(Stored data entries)
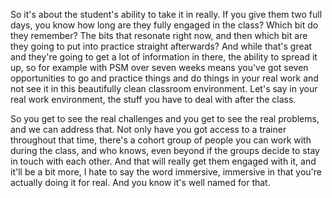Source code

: So it's about the student's ability to take it in really. If you give them two full days, you know how long are they fully engaged in the class? Which bit do they remember? The bits that resonate right now, and then which bit are they going to put into practice straight afterwards? And while that's great and they're going to get a lot of information in there, the ability to spread it up, so for example with PSM over seven weeks means you've got seven opportunities to go and practice things and do things in your real work and not see it in this beautifully clean classroom environment. Let's say in your real work environment, the stuff you have to deal with after the class. 

So you get to see the real challenges and you get to see the real problems, and we can address that. Not only have you got access to a trainer throughout that time, there's a cohort group of people you can work with during the class, and who knows, even beyond if the groups decide to stay in touch with each other. And that will really get them engaged with it, and it'll be a bit more, I hate to say the word immersive, immersive in that you're actually doing it for real. And you know it's well named for that.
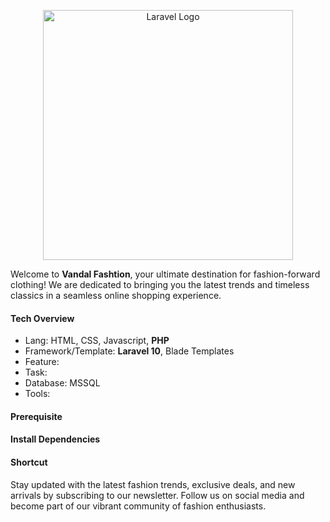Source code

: <p align="center"><a href="https://laravel.com" target="_blank"><img src="https://raw.githubusercontent.com/laravel/art/master/logo-lockup/5%20SVG/2%20CMYK/1%20Full%20Color/laravel-logolockup-cmyk-red.svg" width="400" alt="Laravel Logo"></a></p>

Welcome to <b>Vandal Fashtion</b>, your ultimate destination for fashion-forward clothing! We are dedicated to bringing you the latest trends and timeless classics in a seamless online shopping experience.


<h4>Tech Overview</h4>
<ul>
    <li>Lang: HTML, CSS, Javascript, <b>PHP</b> </li>
    <li>Framework/Template: <b>Laravel 10</b>, Blade Templates </li>
    <li>Feature: </li>
    <li>Task: </li>
    <li>Database: MSSQL </li>
    <li>Tools: </li>
</ul>

<h4>Prerequisite</h4>

<h4>Install Dependencies</h4>

<h4>Shortcut</h4>



Stay updated with the latest fashion trends, exclusive deals, and new arrivals by subscribing to our newsletter. Follow us on social media and become part of our vibrant community of fashion enthusiasts.



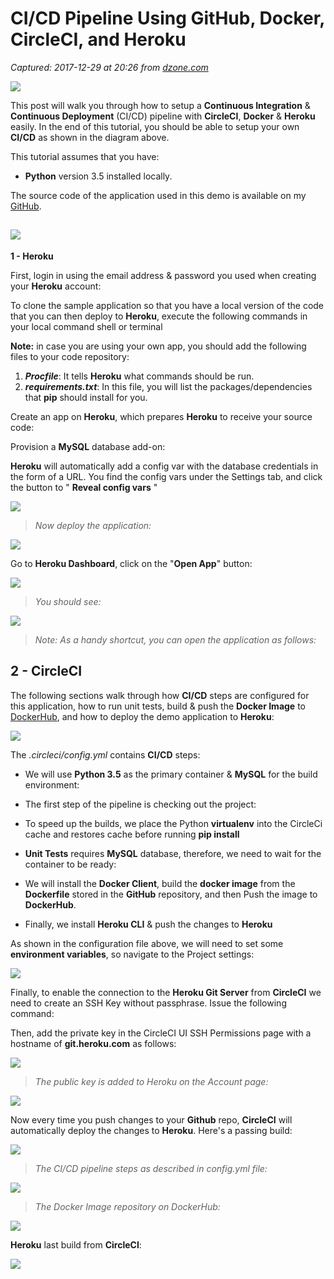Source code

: # CI/CD Pipeline Using GitHub, Docker, CircleCI, and Heroku

_Captured: 2017-12-29 at 20:26 from [dzone.com](https://dzone.com/articles/cicd-pipeline-using-github-docker-circleci-amp-her?edition=347139&utm_source=Zone%20Newsletter&utm_medium=email&utm_campaign=devops%202017-12-29)_

![](http://i1.wp.com/www.blog.labouardy.com/wp-content/uploads/2017/10/ci_cd_cover.png?resize=462%2C267)

This post will walk you through how to setup a **Continuous Integration** & **Continuous Deployment** (CI/CD) pipeline with **CircleCI**, **Docker** & **Heroku** easily. In the end of this tutorial, you should be able to setup your own **CI/CD** as shown in the diagram above.

This tutorial assumes that you have:

  * **Python** version 3.5 installed locally.

The source code of the application used in this demo is available on my [GitHub](https://github.com/mlabouardy/circleci-heroku-flask).

## ![](http://i1.wp.com/cdn.meme.am/instances/75611207/prepare-yourself-cicd-is-coming.jpg?w=660&ssl=1)

**1 - Heroku**

First, login in using the email address & password you used when creating your **Heroku** account:

To clone the sample application so that you have a local version of the code that you can then deploy to **Heroku**, execute the following commands in your local command shell or terminal

**Note:** in case you are using your own app, you should add the following files to your code repository:

  1. _**Procfile**_: It tells **Heroku** what commands should be run.
  2. _**requirements.txt**_: In this file, you will list the packages/dependencies that **pip** should install for you.

Create an app on **Heroku**, which prepares **Heroku** to receive your source code:

Provision a **MySQL** database add-on:

**Heroku** will automatically add a config var with the database credentials in the form of a URL. You find the config vars under the Settings tab, and click the button to " **Reveal config vars** "

![](http://i0.wp.com/www.blog.labouardy.com/wp-content/uploads/2017/10/img_59e1fe5677d75.png?w=660)

> _Now deploy the application:_

![](http://i2.wp.com/www.blog.labouardy.com/wp-content/uploads/2017/10/img_59e1fe96805a5.png?w=660)

Go to **Heroku Dashboard**, click on the "**Open App**" button:

![](http://i2.wp.com/www.blog.labouardy.com/wp-content/uploads/2017/10/img_59e1fed740d3a.png?w=660)

> _You should see:_

![](http://i2.wp.com/www.blog.labouardy.com/wp-content/uploads/2017/10/img_59e1fef2ddb57.png?w=660)

> _Note: As a handy shortcut, you can open the application as follows:_

## **2 - CircleCI**

The following sections walk through how **CI/CD** steps are configured for this application, how to run unit tests, build & push the **Docker Image** to [DockerHub](https://hub.docker.com), and how to deploy the demo application to **Heroku**:

![](http://i0.wp.com/www.blog.labouardy.com/wp-content/uploads/2017/10/ci_cd.png?resize=660%2C267)

The _.circleci/config.yml_ contains **CI/CD** steps:

  * We will use **Python 3.5** as the primary container & **MySQL** for the build environment:
  * The first step of the pipeline is checking out the project:

  * To speed up the builds, we place the Python **virtualenv** into the CircleCi cache and restores cache before running **pip install**

  * **Unit Tests** requires **MySQL** database, therefore, we need to wait for the container to be ready:

  * We will install the **Docker Client**, build the **docker image** from the **Dockerfile** stored in the **GitHub** repository, and then Push the image to **DockerHub**.

  * Finally, we install **Heroku CLI** & push the changes to **Heroku**

As shown in the configuration file above, we will need to set some **environment variables**, so navigate to the Project settings:

![](http://i2.wp.com/www.blog.labouardy.com/wp-content/uploads/2017/10/img_59e1ff23a0153.png?w=660)

Finally, to enable the connection to the **Heroku Git Server** from **CircleCI** we need to create an SSH Key without passphrase. Issue the following command:

Then, add the private key in the CircleCI UI SSH Permissions page with a hostname of **git.heroku.com** as follows:

![](http://i1.wp.com/www.blog.labouardy.com/wp-content/uploads/2017/10/img_59e1ff4d7d1b8.png?w=660)

> _The public key is added to Heroku on the Account page:_

![](http://i1.wp.com/www.blog.labouardy.com/wp-content/uploads/2017/10/img_59e1ff616336e.png?w=660)

Now every time you push changes to your **Github** repo, **CircleCI** will automatically deploy the changes to **Heroku**. Here's a passing build:

![](http://i1.wp.com/www.blog.labouardy.com/wp-content/uploads/2017/10/img_59e1ff8551d21.png?w=660)

> _The CI/CD pipeline steps as described in config.yml file:_

![](http://i1.wp.com/www.blog.labouardy.com/wp-content/uploads/2017/10/img_59e1ff9befff7.png?w=660)

> _The Docker Image repository on DockerHub:_

![](http://i1.wp.com/www.blog.labouardy.com/wp-content/uploads/2017/10/img_59e1ffb199ab6.png?w=660)

**Heroku** last build from **CircleCI**:

![](http://i0.wp.com/www.blog.labouardy.com/wp-content/uploads/2017/10/img_59e1ffc4529e7.png?w=660)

WORK REQUEST
Print every entry above verbatim but drop the images.

SOLUTION
Source code

: So it's about the student's ability to take it in really. If you give them two full days, you know how long are they fully engaged in the class? Which bit do they remember? The bits that resonate right now, and then which bit are they going to put into practice straight afterwards? And while that's great and they're going to get a lot of information in there, the ability to spread it up, so for example with PSM over seven weeks means you've got seven opportunities to go and practice things and do things in your real work and not see it in this beautifully clean classroom environment. Let's say in your real work environment, the stuff you have to deal with after the class. 

So you get to see the real challenges and you get to see the real problems, and we can address that. Not only have you got access to a trainer throughout that time, there's a cohort group of people you can work with during the class, and who knows, even beyond if the groups decide to stay in touch with each other. And that will really get them engaged with it, and it'll be a bit more, I hate to say the word immersive, immersive in that you're actually doing it for real. And you know it's well named for that.
Source code

: <p align="center"><a href="https://laravel.com" target="_blank"><img src="https://raw.githubusercontent.com/laravel/art/master/logo-lockup/5%20SVG/2%20CMYK/1%20Full%20Color/laravel-logolockup-cmyk-red.svg" width="400" alt="Laravel Logo"></a></p>

Welcome to <b>Vandal Fashtion</b>, your ultimate destination for fashion-forward clothing! We are dedicated to bringing you the latest trends and timeless classics in a seamless online shopping experience.


<h4>Tech Overview</h4>
<ul>
    <li>Lang: HTML, CSS, Javascript, <b>PHP</b> </li>
    <li>Framework/Template: <b>Laravel 10</b>, Blade Templates </li>
    <li>Feature: </li>
    <li>Task: </li>
    <li>Database: MSSQL </li>
    <li>Tools: </li>
</ul>

<h4>Prerequisite</h4>

<h4>Install Dependencies</h4>

<h4>Shortcut</h4>



Stay updated with the latest fashion trends, exclusive deals, and new arrivals by subscribing to our newsletter. Follow us on social media and become part of our vibrant community of fashion enthusiasts.



Source code

: # CI/CD Pipeline Using GitHub, Docker, CircleCI, and Heroku

_Captured: 2017-12-29 at 20:26 from [dzone.com](https://dzone.com/articles/cicd-pipeline-using-github-docker-circleci-amp-her?edition=347139&utm_source=Zone%20Newsletter&utm_medium=email&utm_campaign=devops%202017-12-29)_

![](http://i1.wp.com/www.blog.labouardy.com/wp-content/uploads/2017/10/ci_cd_cover.png?resize=462%2C267)

This post will walk you through how to setup a **Continuous Integration** & **Continuous Deployment** (CI/CD) pipeline with **CircleCI**, **Docker** & **Heroku** easily. In the end of this tutorial, you should be able to setup your own **CI/CD** as shown in the diagram above.

This tutorial assumes that you have:

  * **Python** version 3.5 installed locally.

The source code of the application used in this demo is available on my [GitHub](https://github.com/mlabouardy/circleci-heroku-flask).

## ![](http://i1.wp.com/cdn.meme.am/instances/75611207/prepare-yourself-cicd-is-coming.jpg?w=660&ssl=1)

**1 - Heroku**

First, login in using the email address & password you used when creating your **Heroku** account:

To clone the sample application so that you have a local version of the code that you can then deploy to **Heroku**, execute the following commands in your local command shell or terminal

**Note:** in case you are using your own app, you should add the following files to your code repository:

  1. _**Procfile**_: It tells **Heroku** what commands should be run.
  2. _**requirements.txt**_: In this file, you will list the packages/dependencies that **pip** should install for you.

Create an app on **Heroku**, which prepares **Heroku** to receive your source code:

Provision a **MySQL** database add-on:

**Heroku** will automatically add a config var with the database credentials in the form of a URL. You find the config vars under the Settings tab, and click the button to " **Reveal config vars** "

![](http://i0.wp.com/www.blog.labouardy.com/wp-content/uploads/2017/10/img_59e1fe5677d75.png?w=660)

> _Now deploy the application:_

![](http://i2.wp.com/www.blog.labouardy.com/wp-content/uploads/2017/10/img_59e1fe96805a5.png?w=660)

Go to **Heroku Dashboard**, click on the "**Open App**" button:

![](http://i2.wp.com/www.blog.labouardy.com/wp-content/uploads/2017/10/img_59e1fed740d3a.png?w=660)

> _You should see:_

![](http://i2.wp.com/www.blog.labouardy.com/wp-content/uploads/2017/10/img_59e1fef2ddb57.png?w=660)

> _Note: As a handy shortcut, you can open the application as follows:_

## **2 - CircleCI**

The following sections walk through how **CI/CD** steps are configured for this application, how to run unit tests, build & push the **Docker Image** to [DockerHub](https://hub.docker.com), and how to deploy the demo application to **Heroku**:

![](http://i0.wp.com/www.blog.labouardy.com/wp-content/uploads/2017/10/ci_cd.png?resize=660%2C267)

The _.circleci/config.yml_ contains **CI/CD** steps:

  * We will use **Python 3.5** as the primary container & **MySQL** for the build environment:
  * The first step of the pipeline is checking out the project:

  * To speed up the builds, we place the Python **virtualenv** into the CircleCi cache and restores cache before running **pip install**

  * **Unit Tests** requires **MySQL** database, therefore, we need to wait for the container to be ready:

  * We will install the **Docker Client**, build the **docker image** from the **Dockerfile** stored in the **GitHub** repository, and then Push the image to **DockerHub**.

  * Finally, we install **Heroku CLI** & push the changes to **Heroku**

As shown in the configuration file above, we will need to set some **environment variables**, so navigate to the Project settings:

![](http://i2.wp.com/www.blog.labouardy.com/wp-content/uploads/2017/10/img_59e1ff23a0153.png?w=660)

Finally, to enable the connection to the **Heroku Git Server** from **CircleCI** we need to create an SSH Key without passphrase. Issue the following command:

Then, add the private key in the CircleCI UI SSH Permissions page with a hostname of **git.heroku.com** as follows:

![](http://i1.wp.com/www.blog.labouardy.com/wp-content/uploads/2017/10/img_59e1ff4d7d1b8.png?w=660)

> _The public key is added to Heroku on the Account page:_

![](http://i1.wp.com/www.blog.labouardy.com/wp-content/uploads/2017/10/img_59e1ff616336e.png?w=660)

Now every time you push changes to your **Github** repo, **CircleCI** will automatically deploy the changes to **Heroku**. Here's a passing build:

![](http://i1.wp.com/www.blog.labouardy.com/wp-content/uploads/2017/10/img_59e1ff8551d21.png?w=660)

> _The CI/CD pipeline steps as described in config.yml file:_

![](http://i1.wp.com/www.blog.labouardy.com/wp-content/uploads/2017/10/img_59e1ff9befff7.png?w=660)

> _The Docker Image repository on DockerHub:_

![](http://i1.wp.com/www.blog.labouardy.com/wp-content/uploads/2017/10/img_59e1ffb199ab6.png?w=660)

**Heroku** last build from **CircleCI**:

![](http://i0.wp.com/www.blog.labouardy.com/wp-content/uploads/2017/10/img_59e1ffc4529e7.png?w=660)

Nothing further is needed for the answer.